Miss Willie's House, also known as the Dr. Samuel Welch House, is a historic brick Queen Anne-style house in Talladega, Alabama, USA. It was built by Dr. Samuel W. Welch and his wife, Ethel, in 1907. Upon the deaths of Dr. Welch and his wife, the house passed to their daughter, Miss Willie Wallace Welch, who lived in the house until her death in 1997. The house is a contributing property to the "Silk Stocking District", a historic district designated in 1979 by the National Register of Historic Places in Talladega County.

==History==
The house was designed by renowned architect Frank Lockwood of Montgomery, Alabama, and built by contractor Robert S. West, of Talladega. This duo collaborated on many of Talladega's historic homes and buildings. Dr. Welch served as the State Health Officer for Alabama and spent much of his career addressing health and medical issues across the State. He was also a Mason and an Odd Fellow. Miss Willie Welch was a lifelong bachelorette, a local historian, and was employed by the Talladega Public Library for over 30 years.

==Description==
The Welch Home is one of only three solid brick houses in Talladega County, the walls being double-brick (8" thick). It features three bay windows and 17 Grecian columns along the wraparound porch. Although the house is a single-story house, the roof was built tall and steep in case the attic was ever converted to living space. The floor plan is divided by a wide central hallway with rooms on each side. The extra-wide hallway was built to accommodate a staircase at the rear for access to the attic.
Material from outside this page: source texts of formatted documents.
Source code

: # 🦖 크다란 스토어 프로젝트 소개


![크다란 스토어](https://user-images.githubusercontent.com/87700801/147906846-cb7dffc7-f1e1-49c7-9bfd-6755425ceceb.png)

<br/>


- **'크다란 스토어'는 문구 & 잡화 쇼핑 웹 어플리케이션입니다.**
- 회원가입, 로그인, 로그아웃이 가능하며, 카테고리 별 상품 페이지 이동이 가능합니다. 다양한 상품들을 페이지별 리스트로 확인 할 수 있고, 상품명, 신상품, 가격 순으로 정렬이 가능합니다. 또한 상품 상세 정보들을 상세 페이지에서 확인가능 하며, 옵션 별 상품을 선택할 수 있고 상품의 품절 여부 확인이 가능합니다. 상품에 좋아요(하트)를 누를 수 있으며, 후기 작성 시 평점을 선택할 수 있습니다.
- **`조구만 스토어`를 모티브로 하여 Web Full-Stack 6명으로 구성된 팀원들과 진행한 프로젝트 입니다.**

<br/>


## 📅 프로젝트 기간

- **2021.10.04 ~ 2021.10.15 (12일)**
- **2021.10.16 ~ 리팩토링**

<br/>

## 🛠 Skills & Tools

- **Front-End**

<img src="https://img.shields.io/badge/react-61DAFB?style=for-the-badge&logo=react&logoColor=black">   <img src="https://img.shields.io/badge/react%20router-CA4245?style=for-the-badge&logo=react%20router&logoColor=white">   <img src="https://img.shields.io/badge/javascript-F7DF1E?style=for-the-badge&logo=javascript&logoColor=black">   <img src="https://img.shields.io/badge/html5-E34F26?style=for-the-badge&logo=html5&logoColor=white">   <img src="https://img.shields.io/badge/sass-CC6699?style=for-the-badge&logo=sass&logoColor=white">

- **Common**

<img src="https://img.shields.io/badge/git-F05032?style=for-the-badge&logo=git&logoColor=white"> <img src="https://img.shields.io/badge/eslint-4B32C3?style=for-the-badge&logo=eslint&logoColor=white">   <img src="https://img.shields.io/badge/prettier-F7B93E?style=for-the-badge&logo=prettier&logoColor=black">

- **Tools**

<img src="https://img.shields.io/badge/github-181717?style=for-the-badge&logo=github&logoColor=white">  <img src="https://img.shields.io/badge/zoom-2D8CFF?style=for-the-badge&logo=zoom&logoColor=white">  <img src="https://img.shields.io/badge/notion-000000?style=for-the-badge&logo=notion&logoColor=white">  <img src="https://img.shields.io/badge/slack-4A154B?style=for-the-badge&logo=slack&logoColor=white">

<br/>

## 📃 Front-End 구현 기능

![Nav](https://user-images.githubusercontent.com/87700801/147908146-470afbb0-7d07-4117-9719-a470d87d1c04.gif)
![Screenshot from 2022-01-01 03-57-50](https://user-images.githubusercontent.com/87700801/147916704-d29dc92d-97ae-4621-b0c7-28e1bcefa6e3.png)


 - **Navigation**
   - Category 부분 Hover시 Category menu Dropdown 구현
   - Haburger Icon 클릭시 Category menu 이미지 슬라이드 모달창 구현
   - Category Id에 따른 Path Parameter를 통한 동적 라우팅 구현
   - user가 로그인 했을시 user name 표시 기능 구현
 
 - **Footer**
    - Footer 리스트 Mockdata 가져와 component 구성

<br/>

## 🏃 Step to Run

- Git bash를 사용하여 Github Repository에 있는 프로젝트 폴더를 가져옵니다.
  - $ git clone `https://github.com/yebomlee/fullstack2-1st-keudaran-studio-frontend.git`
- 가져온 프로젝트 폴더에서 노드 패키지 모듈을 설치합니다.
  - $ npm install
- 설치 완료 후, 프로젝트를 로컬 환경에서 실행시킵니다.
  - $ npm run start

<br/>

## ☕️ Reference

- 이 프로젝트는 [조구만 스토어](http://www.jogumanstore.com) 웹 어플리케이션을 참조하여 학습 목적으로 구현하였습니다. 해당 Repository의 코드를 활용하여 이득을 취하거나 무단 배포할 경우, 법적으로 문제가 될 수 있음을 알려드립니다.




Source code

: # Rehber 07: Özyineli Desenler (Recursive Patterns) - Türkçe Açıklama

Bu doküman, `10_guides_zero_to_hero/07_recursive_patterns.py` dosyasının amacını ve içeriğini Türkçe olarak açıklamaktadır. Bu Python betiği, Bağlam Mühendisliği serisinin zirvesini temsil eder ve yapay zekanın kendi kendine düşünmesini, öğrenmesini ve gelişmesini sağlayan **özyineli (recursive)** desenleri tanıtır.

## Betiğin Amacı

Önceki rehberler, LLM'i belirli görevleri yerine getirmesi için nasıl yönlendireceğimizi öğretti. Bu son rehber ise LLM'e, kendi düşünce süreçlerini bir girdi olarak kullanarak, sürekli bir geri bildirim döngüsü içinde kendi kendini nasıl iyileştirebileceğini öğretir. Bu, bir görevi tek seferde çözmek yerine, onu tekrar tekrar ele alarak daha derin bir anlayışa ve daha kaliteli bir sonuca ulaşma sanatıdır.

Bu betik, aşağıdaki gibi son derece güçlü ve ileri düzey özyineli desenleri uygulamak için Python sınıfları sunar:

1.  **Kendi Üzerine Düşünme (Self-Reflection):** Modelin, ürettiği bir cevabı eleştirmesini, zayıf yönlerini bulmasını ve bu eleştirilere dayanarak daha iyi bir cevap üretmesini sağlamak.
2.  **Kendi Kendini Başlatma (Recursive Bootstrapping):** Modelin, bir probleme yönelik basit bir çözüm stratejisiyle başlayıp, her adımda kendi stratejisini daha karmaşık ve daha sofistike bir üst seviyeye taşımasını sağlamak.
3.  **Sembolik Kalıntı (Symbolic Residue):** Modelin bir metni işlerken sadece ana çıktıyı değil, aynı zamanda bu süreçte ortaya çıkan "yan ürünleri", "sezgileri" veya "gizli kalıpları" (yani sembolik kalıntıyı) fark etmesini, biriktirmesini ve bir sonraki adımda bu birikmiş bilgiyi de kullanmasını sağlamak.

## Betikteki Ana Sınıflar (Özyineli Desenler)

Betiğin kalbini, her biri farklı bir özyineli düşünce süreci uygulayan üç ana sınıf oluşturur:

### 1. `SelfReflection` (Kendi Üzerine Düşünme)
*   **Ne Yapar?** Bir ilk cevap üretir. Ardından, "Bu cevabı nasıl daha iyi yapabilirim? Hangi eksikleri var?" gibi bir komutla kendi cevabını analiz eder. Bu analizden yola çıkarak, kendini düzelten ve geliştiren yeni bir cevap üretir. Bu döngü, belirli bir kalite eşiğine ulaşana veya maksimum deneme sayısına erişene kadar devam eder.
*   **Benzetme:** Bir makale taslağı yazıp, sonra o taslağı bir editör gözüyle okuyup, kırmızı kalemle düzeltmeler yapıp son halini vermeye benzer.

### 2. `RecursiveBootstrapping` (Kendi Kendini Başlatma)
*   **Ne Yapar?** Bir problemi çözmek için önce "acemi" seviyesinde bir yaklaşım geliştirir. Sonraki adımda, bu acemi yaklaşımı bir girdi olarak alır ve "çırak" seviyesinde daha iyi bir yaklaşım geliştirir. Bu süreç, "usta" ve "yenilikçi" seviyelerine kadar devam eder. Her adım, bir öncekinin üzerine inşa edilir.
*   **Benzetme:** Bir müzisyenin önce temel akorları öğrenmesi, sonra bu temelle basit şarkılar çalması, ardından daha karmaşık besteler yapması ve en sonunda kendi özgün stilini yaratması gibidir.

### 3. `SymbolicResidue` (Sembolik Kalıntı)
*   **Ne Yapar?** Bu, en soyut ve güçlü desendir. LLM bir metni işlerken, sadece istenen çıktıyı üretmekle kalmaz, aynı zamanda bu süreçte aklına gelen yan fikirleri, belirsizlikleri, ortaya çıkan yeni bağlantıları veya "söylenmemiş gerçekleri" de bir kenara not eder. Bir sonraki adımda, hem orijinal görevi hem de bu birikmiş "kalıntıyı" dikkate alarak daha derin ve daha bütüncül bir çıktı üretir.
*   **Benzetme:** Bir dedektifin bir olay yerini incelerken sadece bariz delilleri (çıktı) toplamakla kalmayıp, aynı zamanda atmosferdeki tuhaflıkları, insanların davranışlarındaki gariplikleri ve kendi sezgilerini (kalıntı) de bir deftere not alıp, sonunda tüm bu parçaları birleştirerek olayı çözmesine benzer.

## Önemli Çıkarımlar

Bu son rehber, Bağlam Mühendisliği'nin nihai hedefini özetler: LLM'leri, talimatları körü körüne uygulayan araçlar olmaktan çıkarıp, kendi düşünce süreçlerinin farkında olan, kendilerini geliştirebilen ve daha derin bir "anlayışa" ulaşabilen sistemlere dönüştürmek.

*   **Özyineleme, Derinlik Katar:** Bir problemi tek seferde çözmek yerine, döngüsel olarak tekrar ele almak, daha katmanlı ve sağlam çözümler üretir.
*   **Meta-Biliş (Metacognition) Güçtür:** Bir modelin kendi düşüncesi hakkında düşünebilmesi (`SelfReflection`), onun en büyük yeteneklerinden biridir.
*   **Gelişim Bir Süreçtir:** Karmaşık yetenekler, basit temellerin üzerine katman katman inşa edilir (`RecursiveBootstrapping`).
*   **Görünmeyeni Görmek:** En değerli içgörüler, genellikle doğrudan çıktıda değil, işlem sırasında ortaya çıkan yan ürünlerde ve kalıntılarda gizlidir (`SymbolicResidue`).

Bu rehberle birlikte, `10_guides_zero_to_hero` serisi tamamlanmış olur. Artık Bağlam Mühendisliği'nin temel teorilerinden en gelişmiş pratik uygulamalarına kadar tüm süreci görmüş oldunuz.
Two of the four interior fireplaces feature French enameled mantles.

At the time of construction, neither gas nor electric lines had been installed in the neighborhood, so the house was both wired for electric lighting and piped for gas lighting. Electric lines reached the neighborhood first, so electric light fixtures were purchased for the house. The gas pipes and fittings can still be seen in each room today.